Data supplied:
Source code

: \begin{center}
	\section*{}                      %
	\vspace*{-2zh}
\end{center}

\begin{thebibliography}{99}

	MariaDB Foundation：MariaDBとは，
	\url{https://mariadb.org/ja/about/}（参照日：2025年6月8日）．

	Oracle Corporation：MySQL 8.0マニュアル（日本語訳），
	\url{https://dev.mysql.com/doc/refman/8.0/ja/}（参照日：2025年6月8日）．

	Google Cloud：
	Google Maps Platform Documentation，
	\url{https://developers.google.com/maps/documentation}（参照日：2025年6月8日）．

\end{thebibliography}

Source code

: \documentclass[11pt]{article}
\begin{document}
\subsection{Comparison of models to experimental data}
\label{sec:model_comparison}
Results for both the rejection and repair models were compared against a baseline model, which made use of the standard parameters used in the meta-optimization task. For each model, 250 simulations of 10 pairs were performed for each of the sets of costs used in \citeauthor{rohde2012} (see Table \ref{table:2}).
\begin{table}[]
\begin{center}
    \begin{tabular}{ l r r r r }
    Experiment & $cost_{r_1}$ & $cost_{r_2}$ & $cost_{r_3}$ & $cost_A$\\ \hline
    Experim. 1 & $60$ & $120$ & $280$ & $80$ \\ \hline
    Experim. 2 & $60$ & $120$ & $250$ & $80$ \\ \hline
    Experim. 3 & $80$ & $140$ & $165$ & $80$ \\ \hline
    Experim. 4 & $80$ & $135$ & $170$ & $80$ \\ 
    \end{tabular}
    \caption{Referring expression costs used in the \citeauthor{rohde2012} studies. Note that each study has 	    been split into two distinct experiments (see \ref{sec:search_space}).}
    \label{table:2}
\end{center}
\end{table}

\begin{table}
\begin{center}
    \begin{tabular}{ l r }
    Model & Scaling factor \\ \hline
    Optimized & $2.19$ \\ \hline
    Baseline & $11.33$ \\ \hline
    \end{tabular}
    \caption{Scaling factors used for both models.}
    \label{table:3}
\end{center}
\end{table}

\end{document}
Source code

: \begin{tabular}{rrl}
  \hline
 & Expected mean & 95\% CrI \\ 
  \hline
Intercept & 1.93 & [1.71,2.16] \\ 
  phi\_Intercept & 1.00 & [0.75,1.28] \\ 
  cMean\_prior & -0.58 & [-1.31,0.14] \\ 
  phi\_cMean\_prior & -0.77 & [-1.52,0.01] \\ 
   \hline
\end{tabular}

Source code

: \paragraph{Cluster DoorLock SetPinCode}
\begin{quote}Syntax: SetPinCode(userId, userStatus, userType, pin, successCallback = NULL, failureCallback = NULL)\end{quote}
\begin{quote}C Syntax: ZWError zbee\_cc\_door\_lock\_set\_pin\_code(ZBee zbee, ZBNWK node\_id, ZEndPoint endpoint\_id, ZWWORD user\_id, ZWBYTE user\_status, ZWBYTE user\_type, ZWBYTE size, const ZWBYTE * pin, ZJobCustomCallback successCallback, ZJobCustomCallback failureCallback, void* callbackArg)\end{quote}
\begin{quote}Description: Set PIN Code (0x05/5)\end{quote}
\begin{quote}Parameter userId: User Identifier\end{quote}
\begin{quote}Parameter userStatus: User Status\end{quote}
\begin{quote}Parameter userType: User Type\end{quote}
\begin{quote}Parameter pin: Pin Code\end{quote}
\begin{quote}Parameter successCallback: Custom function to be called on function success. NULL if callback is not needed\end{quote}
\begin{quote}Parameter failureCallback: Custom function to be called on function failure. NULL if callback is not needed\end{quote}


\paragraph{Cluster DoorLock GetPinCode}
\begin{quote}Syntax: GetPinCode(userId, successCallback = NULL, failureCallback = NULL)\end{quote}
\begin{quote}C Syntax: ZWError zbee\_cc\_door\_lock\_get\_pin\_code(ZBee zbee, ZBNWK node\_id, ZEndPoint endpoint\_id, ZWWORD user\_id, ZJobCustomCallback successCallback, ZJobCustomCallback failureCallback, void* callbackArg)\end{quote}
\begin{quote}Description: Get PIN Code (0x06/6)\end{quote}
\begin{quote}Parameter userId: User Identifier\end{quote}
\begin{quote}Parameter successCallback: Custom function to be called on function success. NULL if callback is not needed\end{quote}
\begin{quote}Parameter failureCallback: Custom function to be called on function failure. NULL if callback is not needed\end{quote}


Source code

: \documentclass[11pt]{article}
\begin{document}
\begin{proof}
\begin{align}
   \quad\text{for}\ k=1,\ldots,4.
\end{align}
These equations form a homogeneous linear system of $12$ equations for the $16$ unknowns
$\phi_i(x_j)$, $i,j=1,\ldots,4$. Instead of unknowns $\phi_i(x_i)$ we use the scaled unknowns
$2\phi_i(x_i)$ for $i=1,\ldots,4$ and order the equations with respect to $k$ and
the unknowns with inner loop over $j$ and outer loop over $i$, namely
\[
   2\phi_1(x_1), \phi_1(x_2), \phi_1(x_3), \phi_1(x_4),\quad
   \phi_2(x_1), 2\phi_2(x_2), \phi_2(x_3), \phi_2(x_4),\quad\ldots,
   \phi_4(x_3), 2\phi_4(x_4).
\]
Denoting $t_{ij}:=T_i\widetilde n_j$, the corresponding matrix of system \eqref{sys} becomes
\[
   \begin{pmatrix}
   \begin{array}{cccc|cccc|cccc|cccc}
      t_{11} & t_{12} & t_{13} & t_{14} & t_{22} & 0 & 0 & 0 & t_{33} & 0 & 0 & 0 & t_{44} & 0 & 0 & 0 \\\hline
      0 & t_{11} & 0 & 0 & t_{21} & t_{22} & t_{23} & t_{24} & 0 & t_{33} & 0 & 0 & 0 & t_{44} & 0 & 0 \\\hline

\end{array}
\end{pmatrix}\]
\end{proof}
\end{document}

Aim of the exercise: Provide an exact reproduction of all the entries shown above.

Written response:
Source code

: \begin{center}
	\section*{}                      %
	\vspace*{-2zh}
\end{center}

\begin{thebibliography}{99}

	MariaDB Foundation：MariaDBとは，
	\url{https://mariadb.org/ja/about/}（参照日：2025年6月8日）．

	Oracle Corporation：MySQL 8.0マニュアル（日本語訳），
	\url{https://dev.mysql.com/doc/refman/8.0/ja/}（参照日：2025年6月8日）．

	Google Cloud：
	Google Maps Platform Documentation，
	\url{https://developers.google.com/maps/documentation}（参照日：2025年6月8日）．

\end{thebibliography}

Source code

: \documentclass[11pt]{article}
\begin{document}
\subsection{Comparison of models to experimental data}
\label{sec:model_comparison}
Results for both the rejection and repair models were compared against a baseline model, which made use of the standard parameters used in the meta-optimization task. For each model, 250 simulations of 10 pairs were performed for each of the sets of costs used in \citeauthor{rohde2012} (see Table \ref{table:2}).
\begin{table}[]
\begin{center}
    \begin{tabular}{ l r r r r }
    Experiment & $cost_{r_1}$ & $cost_{r_2}$ & $cost_{r_3}$ & $cost_A$\\ \hline
    Experim. 1 & $60$ & $120$ & $280$ & $80$ \\ \hline
    Experim. 2 & $60$ & $120$ & $250$ & $80$ \\ \hline
    Experim. 3 & $80$ & $140$ & $165$ & $80$ \\ \hline
    Experim. 4 & $80$ & $135$ & $170$ & $80$ \\ 
    \end{tabular}
    \caption{Referring expression costs used in the \citeauthor{rohde2012} studies. Note that each study has 	    been split into two distinct experiments (see \ref{sec:search_space}).}
    \label{table:2}
\end{center}
\end{table}

\begin{table}
\begin{center}
    \begin{tabular}{ l r }
    Model & Scaling factor \\ \hline
    Optimized & $2.19$ \\ \hline
    Baseline & $11.33$ \\ \hline
    \end{tabular}
    \caption{Scaling factors used for both models.}
    \label{table:3}
\end{center}
\end{table}

\end{document}
Source code

: \begin{tabular}{rrl}
  \hline
 & Expected mean & 95\% CrI \\ 
  \hline
Intercept & 1.93 & [1.71,2.16] \\ 
  phi\_Intercept & 1.00 & [0.75,1.28] \\ 
  cMean\_prior & -0.58 & [-1.31,0.14] \\ 
  phi\_cMean\_prior & -0.77 & [-1.52,0.01] \\ 
   \hline
\end{tabular}

Source code

: \paragraph{Cluster DoorLock SetPinCode}
\begin{quote}Syntax: SetPinCode(userId, userStatus, userType, pin, successCallback = NULL, failureCallback = NULL)\end{quote}
\begin{quote}C Syntax: ZWError zbee\_cc\_door\_lock\_set\_pin\_code(ZBee zbee, ZBNWK node\_id, ZEndPoint endpoint\_id, ZWWORD user\_id, ZWBYTE user\_status, ZWBYTE user\_type, ZWBYTE size, const ZWBYTE * pin, ZJobCustomCallback successCallback, ZJobCustomCallback failureCallback, void* callbackArg)\end{quote}
\begin{quote}Description: Set PIN Code (0x05/5)\end{quote}
\begin{quote}Parameter userId: User Identifier\end{quote}
\begin{quote}Parameter userStatus: User Status\end{quote}
\begin{quote}Parameter userType: User Type\end{quote}
\begin{quote}Parameter pin: Pin Code\end{quote}
\begin{quote}Parameter successCallback: Custom function to be called on function success. NULL if callback is not needed\end{quote}
\begin{quote}Parameter failureCallback: Custom function to be called on function failure. NULL if callback is not needed\end{quote}


\paragraph{Cluster DoorLock GetPinCode}
\begin{quote}Syntax: GetPinCode(userId, successCallback = NULL, failureCallback = NULL)\end{quote}
\begin{quote}C Syntax: ZWError zbee\_cc\_door\_lock\_get\_pin\_code(ZBee zbee, ZBNWK node\_id, ZEndPoint endpoint\_id, ZWWORD user\_id, ZJobCustomCallback successCallback, ZJobCustomCallback failureCallback, void* callbackArg)\end{quote}
\begin{quote}Description: Get PIN Code (0x06/6)\end{quote}
\begin{quote}Parameter userId: User Identifier\end{quote}
\begin{quote}Parameter successCallback: Custom function to be called on function success. NULL if callback is not needed\end{quote}
\begin{quote}Parameter failureCallback: Custom function to be called on function failure. NULL if callback is not needed\end{quote}


Source code

: \documentclass[11pt]{article}
\begin{document}
\begin{proof}
\begin{align}
   \quad\text{for}\ k=1,\ldots,4.
\end{align}
These equations form a homogeneous linear system of $12$ equations for the $16$ unknowns
$\phi_i(x_j)$, $i,j=1,\ldots,4$. Instead of unknowns $\phi_i(x_i)$ we use the scaled unknowns
$2\phi_i(x_i)$ for $i=1,\ldots,4$ and order the equations with respect to $k$ and
the unknowns with inner loop over $j$ and outer loop over $i$, namely
\[
   2\phi_1(x_1), \phi_1(x_2), \phi_1(x_3), \phi_1(x_4),\quad
   \phi_2(x_1), 2\phi_2(x_2), \phi_2(x_3), \phi_2(x_4),\quad\ldots,
   \phi_4(x_3), 2\phi_4(x_4).
\]
Denoting $t_{ij}:=T_i\widetilde n_j$, the corresponding matrix of system \eqref{sys} becomes
\[
   \begin{pmatrix}
   \begin{array}{cccc|cccc|cccc|cccc}
      t_{11} & t_{12} & t_{13} & t_{14} & t_{22} & 0 & 0 & 0 & t_{33} & 0 & 0 & 0 & t_{44} & 0 & 0 & 0 \\\hline
      0 & t_{11} & 0 & 0 & t_{21} & t_{22} & t_{23} & t_{24} & 0 & t_{33} & 0 & 0 & 0 & t_{44} & 0 & 0 \\\hline

\end{array}
\end{pmatrix}\]
\end{proof}
\end{document}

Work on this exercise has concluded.